You are viewing a plain text version of this content. The canonical link for it is here.
Posted to commits@spark.apache.org by ka...@apache.org on 2016/02/11 22:29:23 UTC
spark git commit: [SPARK-13279] Remove O(n^2) operation from
scheduler.
Repository: spark
Updated Branches:
refs/heads/master 0d50a2208 -> 50fa6fd1b
[SPARK-13279] Remove O(n^2) operation from scheduler.
This commit removes an unnecessary duplicate check in addPendingTask that meant
that scheduling a task set took time proportional to (# tasks)^2.
Author: Sital Kedia <sk...@fb.com>
Closes #11167 from sitalkedia/fix_stuck_driver and squashes the following commits:
3fe1af8 [Sital Kedia] [SPARK-13279] Remove unnecessary duplicate check in addPendingTask function
Project: http://git-wip-us.apache.org/repos/asf/spark/repo
Commit: http://git-wip-us.apache.org/repos/asf/spark/commit/50fa6fd1
Tree: http://git-wip-us.apache.org/repos/asf/spark/tree/50fa6fd1
Diff: http://git-wip-us.apache.org/repos/asf/spark/diff/50fa6fd1
Branch: refs/heads/master
Commit: 50fa6fd1b365d5db7e2b2c59624a365cef0d1696
Parents: 0d50a22
Author: Sital Kedia <sk...@fb.com>
Authored: Thu Feb 11 13:28:03 2016 -0800
Committer: Kay Ousterhout <ka...@gmail.com>
Committed: Thu Feb 11 13:28:14 2016 -0800
----------------------------------------------------------------------
.../org/apache/spark/scheduler/TaskSetManager.scala | 15 +++++++++------
1 file changed, 9 insertions(+), 6 deletions(-)
----------------------------------------------------------------------
http://git-wip-us.apache.org/repos/asf/spark/blob/50fa6fd1/core/src/main/scala/org/apache/spark/scheduler/TaskSetManager.scala
----------------------------------------------------------------------
diff --git a/core/src/main/scala/org/apache/spark/scheduler/TaskSetManager.scala b/core/src/main/scala/org/apache/spark/scheduler/TaskSetManager.scala
index cf97877..4b19beb 100644
--- a/core/src/main/scala/org/apache/spark/scheduler/TaskSetManager.scala
+++ b/core/src/main/scala/org/apache/spark/scheduler/TaskSetManager.scala
@@ -114,9 +114,14 @@ private[spark] class TaskSetManager(
// treated as stacks, in which new tasks are added to the end of the
// ArrayBuffer and removed from the end.
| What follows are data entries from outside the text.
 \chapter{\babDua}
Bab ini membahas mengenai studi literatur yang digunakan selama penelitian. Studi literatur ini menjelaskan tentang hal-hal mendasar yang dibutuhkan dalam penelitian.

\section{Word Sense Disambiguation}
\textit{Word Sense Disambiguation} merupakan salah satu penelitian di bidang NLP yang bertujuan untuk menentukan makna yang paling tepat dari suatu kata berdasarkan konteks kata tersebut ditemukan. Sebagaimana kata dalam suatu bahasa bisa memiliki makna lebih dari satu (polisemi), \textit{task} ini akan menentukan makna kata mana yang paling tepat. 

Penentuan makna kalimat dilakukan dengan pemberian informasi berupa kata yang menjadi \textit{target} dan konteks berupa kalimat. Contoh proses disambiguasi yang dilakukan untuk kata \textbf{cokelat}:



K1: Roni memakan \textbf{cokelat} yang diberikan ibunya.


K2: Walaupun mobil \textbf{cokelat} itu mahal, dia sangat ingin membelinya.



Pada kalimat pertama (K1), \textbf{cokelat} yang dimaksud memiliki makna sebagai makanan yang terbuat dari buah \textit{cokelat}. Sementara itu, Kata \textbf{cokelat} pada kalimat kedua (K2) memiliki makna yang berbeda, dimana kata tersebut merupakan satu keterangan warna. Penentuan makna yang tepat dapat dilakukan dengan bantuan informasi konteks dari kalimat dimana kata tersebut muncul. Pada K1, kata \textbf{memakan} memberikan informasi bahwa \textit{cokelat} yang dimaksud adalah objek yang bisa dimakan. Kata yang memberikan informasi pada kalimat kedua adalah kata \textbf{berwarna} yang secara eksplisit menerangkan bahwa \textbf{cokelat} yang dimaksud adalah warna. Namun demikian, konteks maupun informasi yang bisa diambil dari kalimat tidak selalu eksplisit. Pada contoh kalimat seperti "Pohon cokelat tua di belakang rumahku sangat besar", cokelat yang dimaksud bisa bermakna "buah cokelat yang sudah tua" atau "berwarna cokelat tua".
This makes it faster to detect
// tasks that repeatedly fail because whenever a task failed, it is put
- // back at the head of the stack. They are also only cleaned up lazily;
- // when a task is launched, it remains in all the pending lists except
- // the one that it was launched from, but gets removed from them later.
+ // back at the head of the stack. These collections may contain duplicates
+ // for two reasons:
+ // (1): Tasks are only removed lazily; when a task is launched, it remains
+ // in all the pending lists except the one that it was launched from.
+ // (2): Tasks may be re-added to these lists multiple times as a result
+ // of failures.
+ // Duplicates are handled in dequeueTaskFromList, which ensures that a
+ // task hasn't already started running before launching it.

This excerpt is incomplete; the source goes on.